TASK GOAL:
Every line from the first one in the data below through the line holding "<strong>6.2 Company 2</strong>" is to be written out exactly, with the pictures omitted.

Stored data entries:
*** Begin section ***

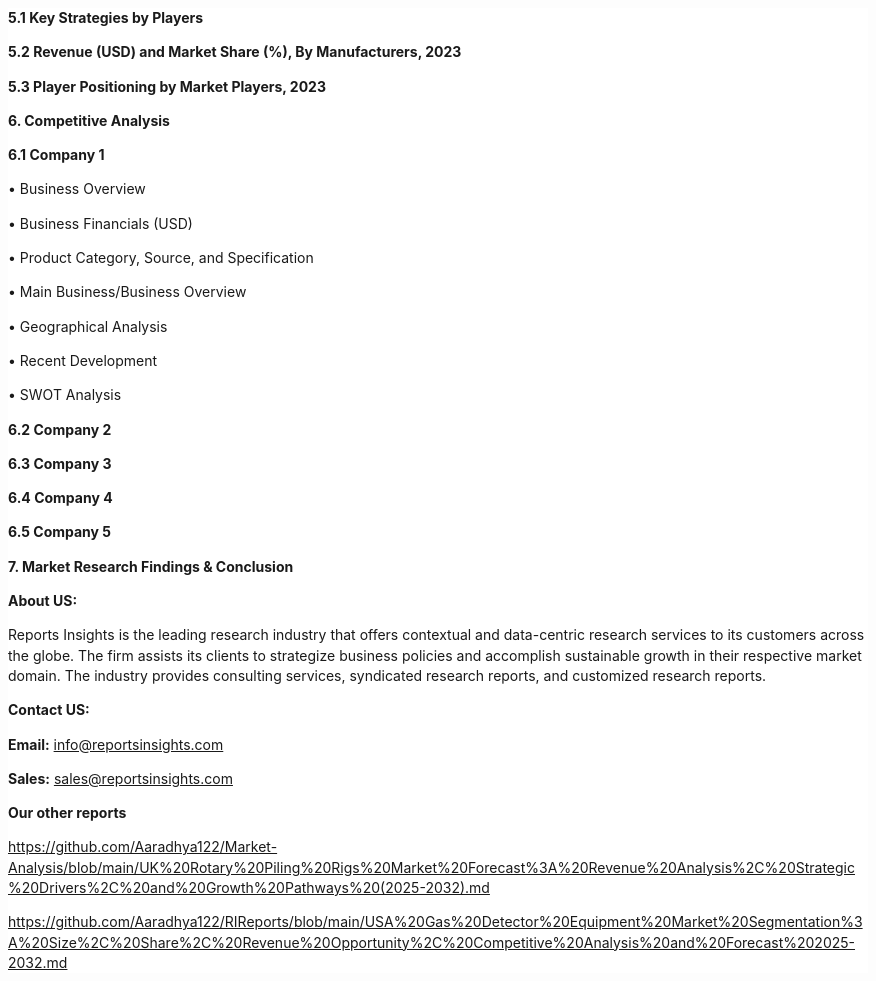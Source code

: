 <strong>5.1 Key Strategies by Players</strong>

<strong>5.2 Revenue (USD) and Market Share (%), By Manufacturers, 2023</strong>

<strong>5.3 Player Positioning by Market Players, 2023</strong>

<strong>6. Competitive Analysis</strong>

<strong>6.1 Company 1</strong>

• Business Overview

• Business Financials (USD)

• Product Category, Source, and Specification

• Main Business/Business Overview

• Geographical Analysis

• Recent Development

• SWOT Analysis

<strong>6.2 Company 2</strong>

<strong>6.3 Company 3</strong>

<strong>6.4 Company 4</strong>

<strong>6.5 Company 5</strong>

<strong>7. Market Research Findings &amp; Conclusion</strong>

<strong>About US:</strong>

Reports Insights is the leading research industry that offers contextual and data-centric research services to its customers across the globe. The firm assists its clients to strategize business policies and accomplish sustainable growth in their respective market domain. The industry provides consulting services, syndicated research reports, and customized research reports.

<strong>Contact US:</strong>

<p class=""""><b>Email:</b> <a href=mailto:info@reportsinsights.com>info@reportsinsights.com</a></p>
<p class=""""><b>Sales:</b> <a href=mailto:sales@reportsinsights.com>sales@reportsinsights.com</a></p>

<strong>Our other reports</strong>

<a href=https://github.com/Aaradhya122/Market-Analysis/blob/main/UK%20Rotary%20Piling%20Rigs%20Market%20Forecast%3A%20Revenue%20Analysis%2C%20Strategic%20Drivers%2C%20and%20Growth%20Pathways%20(2025-2032).md>https://github.com/Aaradhya122/Market-Analysis/blob/main/UK%20Rotary%20Piling%20Rigs%20Market%20Forecast%3A%20Revenue%20Analysis%2C%20Strategic%20Drivers%2C%20and%20Growth%20Pathways%20(2025-2032).md</a>

<a href=https://github.com/Aaradhya122/RIReports/blob/main/USA%20Gas%20Detector%20Equipment%20Market%20Segmentation%3A%20Size%2C%20Share%2C%20Revenue%20Opportunity%2C%20Competitive%20Analysis%20and%20Forecast%202025-2032.md>https://github.com/Aaradhya122/RIReports/blob/main/USA%20Gas%20Detector%20Equipment%20Market%20Segmentation%3A%20Size%2C%20Share%2C%20Revenue%20Opportunity%2C%20Competitive%20Analysis%20and%20Forecast%202025-2032.md</a>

*** End section ***

SOLUTION FOR THIS PROBLEM:
Source code

: <strong>5.1 Key Strategies by Players</strong>

<strong>5.2 Revenue (USD) and Market Share (%), By Manufacturers, 2023</strong>

<strong>5.3 Player Positioning by Market Players, 2023</strong>

<strong>6. Competitive Analysis</strong>

<strong>6.1 Company 1</strong>

• Business Overview

• Business Financials (USD)

• Product Category, Source, and Specification

• Main Business/Business Overview

• Geographical Analysis

• Recent Development

• SWOT Analysis

<strong>6.2 Company 2</strong>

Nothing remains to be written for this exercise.